Get familiar with the medium. 

No doubt you are using Zoom, Microsoft Teams or some other platform almost every day to conduct business. Staging an apology on this type of platform requires a higher level of preparation. Make sure you are seated at the right height so you are looking straight into the camera and making eye contact with your audience. You want to be close enough to the camera to appear engaged, but not so close that you look as though you’re peering through a keyhole trying to intimidate your audience. Nor do you want to sit too far away, which gives the appearance that you are trying to distance yourself from your viewers—and perhaps subconsciously, from the issue at hand. Don’t let your eyes roam off camera as though you’re looking for someone to rescue you. And, as anyone who has been media trained for a sit-down interview will also tell you, sit straight up and don’t swivel in your chair.

Set the stage.

Lighting is critical on Zoom and other such platforms. Avoid overhead lights that can create shadows on your face. Never sit in front of a bright window or other light source that will cast your face in darkness and likewise cast doubt on your character. Strive instead for a soft source of light to illuminate you from the front. An inexpensive LED light can do the trick (here are a few selections).

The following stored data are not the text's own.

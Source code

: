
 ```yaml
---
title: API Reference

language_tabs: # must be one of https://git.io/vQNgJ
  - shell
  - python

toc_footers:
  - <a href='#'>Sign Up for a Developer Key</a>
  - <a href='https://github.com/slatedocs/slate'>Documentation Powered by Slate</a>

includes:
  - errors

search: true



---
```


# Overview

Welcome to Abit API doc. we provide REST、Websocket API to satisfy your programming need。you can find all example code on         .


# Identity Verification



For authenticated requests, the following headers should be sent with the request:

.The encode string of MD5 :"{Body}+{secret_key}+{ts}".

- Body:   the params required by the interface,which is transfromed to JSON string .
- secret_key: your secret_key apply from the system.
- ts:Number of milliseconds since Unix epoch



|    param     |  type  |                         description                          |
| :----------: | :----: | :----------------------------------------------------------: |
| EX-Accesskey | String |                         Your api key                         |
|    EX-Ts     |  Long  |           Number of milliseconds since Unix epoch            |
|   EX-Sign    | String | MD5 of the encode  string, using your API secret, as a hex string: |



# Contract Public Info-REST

Be very mindful of the background. What do the framed photos and art in the background say about you? If you’re apologizing for misspending someone else’s money, avoid pictures that show you in expensive vacation spots, enjoying the company of celebrities or otherwise telegraphing your bad financial management skills. Apologies should be delivered in neutral locations that will not generate envy, questions about your judgment or other distracting speculations about your personal life. Stick to pictures of the family, your pets, framed awards and other items that speak to your professionalism and values.

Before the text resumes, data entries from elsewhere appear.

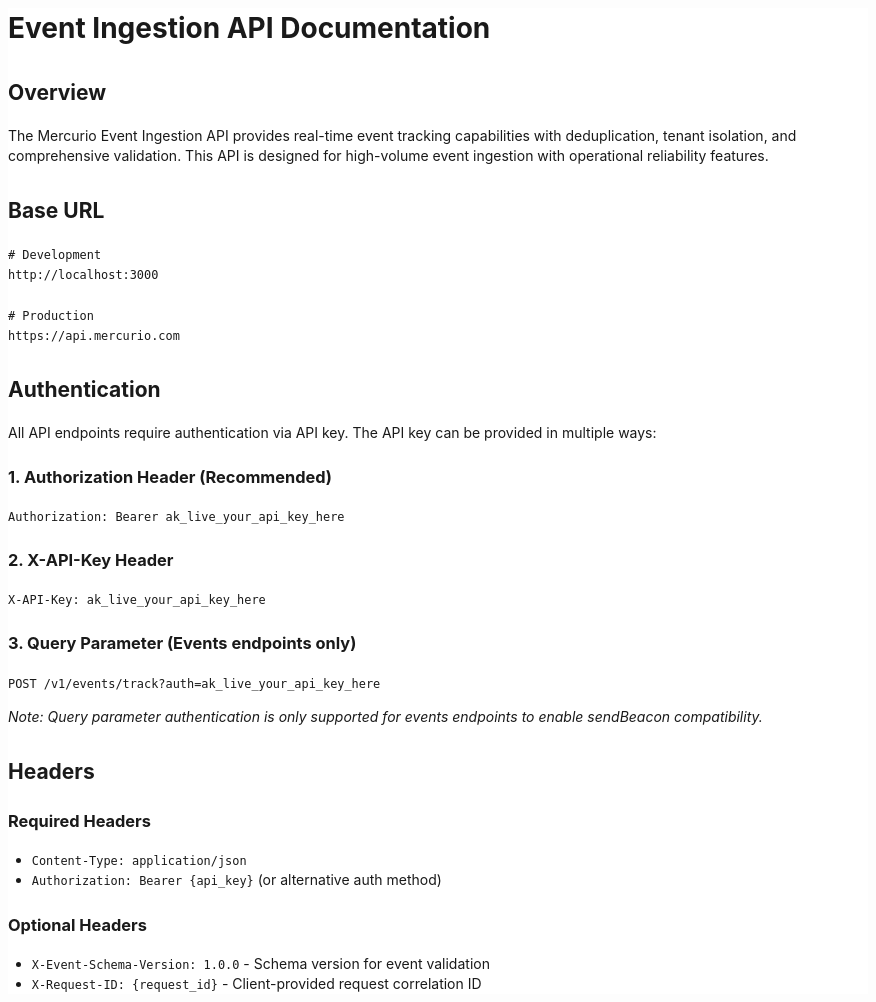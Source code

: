# Event Ingestion API Documentation

## Overview

The Mercurio Event Ingestion API provides real-time event tracking capabilities with deduplication, tenant isolation, and comprehensive validation. This API is designed for high-volume event ingestion with operational reliability features.

## Base URL

```
# Development
http://localhost:3000

# Production
https://api.mercurio.com
```

## Authentication

All API endpoints require authentication via API key. The API key can be provided in multiple ways:

### 1. Authorization Header (Recommended)
```http
Authorization: Bearer ak_live_your_api_key_here
```

### 2. X-API-Key Header
```http
X-API-Key: ak_live_your_api_key_here
```

### 3. Query Parameter (Events endpoints only)
```http
POST /v1/events/track?auth=ak_live_your_api_key_here
```
*Note: Query parameter authentication is only supported for events endpoints to enable sendBeacon compatibility.*

## Headers

### Required Headers
- `Content-Type: application/json`
- `Authorization: Bearer {api_key}` (or alternative auth method)

### Optional Headers
- `X-Event-Schema-Version: 1.0.0` - Schema version for event validation
- `X-Request-ID: {request_id}` - Client-provided request correlation ID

Last, make sure the door to the room you are Zooming in is closed and that those on the other side understand it is not to be opened until you do so. Spouses wandering in the background, small children climbing into your lap and a photobomb from the family pet may be fine for an internal meeting but will undercut the professionalism and solemnity you want for this critical communication.

Dress the part.

What you wear for your Zoom apology should reflect the seriousness of the situation. Dress at least one step up from the look you typically put on for day-to-day business meetings. At the same time, avoid an outfit that will make you visibly uncomfortable and distract from the important message you are delivering. Try to be rested before you confront the camera, and do take a good look in the mirror before the session starts to make sure you are presenting yourself in the best light possible. And if you choose to wear shorts or sweatpants, you must make 100 percent certain they won’t be seen on the video, even inadvertently.

Say it, don’t read it.

Apologies that are read from a piece of paper in your hand compel you to lose eye contact with the camera and your audience. If you can’t memorize your apology and deliver it without stumbling, consider attaching notes to your desktop screen (without blocking your camera) containing key phrases to prompt you through your delivery. Just be sure the type is large enough that you don’t need to tilt your head or squint to read it.

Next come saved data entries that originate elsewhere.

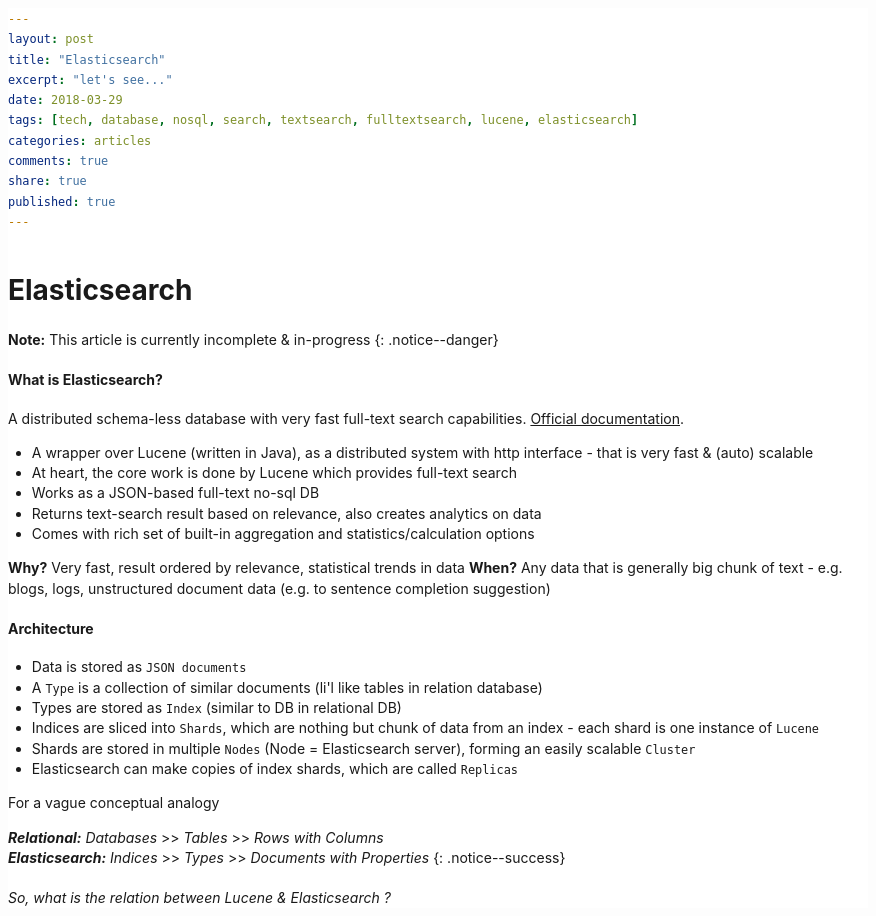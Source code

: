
 ```yaml
---
layout: post
title: "Elasticsearch"
excerpt: "let's see..."
date: 2018-03-29
tags: [tech, database, nosql, search, textsearch, fulltextsearch, lucene, elasticsearch]
categories: articles
comments: true
share: true
published: true
---
```


# Elasticsearch

**Note:** This article is currently incomplete & in-progress
{: .notice--danger}

#### What is Elasticsearch?

A distributed schema-less database with very fast full-text search capabilities. [Official documentation](https://www.elastic.co/guide/en/elasticsearch/reference/current/getting-started.html).

* A wrapper over Lucene (written in Java), as a distributed system with http interface - that is very fast & (auto) scalable
* At heart, the core work is done by Lucene which provides full-text search
* Works as a JSON-based full-text no-sql DB
* Returns text-search result based on relevance, also creates analytics on data
* Comes with rich set of built-in aggregation and statistics/calculation options

**Why?** Very fast, result ordered by relevance, statistical trends in data
**When?** Any data that is generally big chunk of text - e.g. blogs, logs, unstructured document data (e.g. to sentence completion suggestion)

#### Architecture

* Data is stored as `JSON documents`
* A `Type` is a collection of similar documents (li'l like tables in relation database)
* Types are stored as `Index` (similar to DB in relational DB)
* Indices are sliced into `Shards`, which are nothing but chunk of data from an index - each shard is one instance of `Lucene`
* Shards are stored in multiple `Nodes` (Node = Elasticsearch server), forming an easily scalable `Cluster`
* Elasticsearch can make copies of index shards, which are called `Replicas`

For a vague conceptual analogy

**_Relational:_** _Databases_ >> _Tables_ >> _Rows with Columns_ <br />
**_Elasticsearch:_** _Indices_ >> _Types_ >> _Documents with Properties_
{: .notice--success}

###### So, what is the relation between Lucene & Elasticsearch ?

Practice, and practice some more.

Ask someone you trust—ideally, someone who also understands Zoom—to hold a few sessions for the two of you, so you can practice delivering your apology to a live audience. Ask your friend or colleague to give you a frank assessment. How do you look on camera? How is your delivery? Do you sound sincere, do you sound credible and, most important, do you sound sorry?

As we often tell clients, more often than not, it’s not what you say, but the way you say it. Matching the right words with the performance techniques detailed above is the one-two punch that will make your apology believable.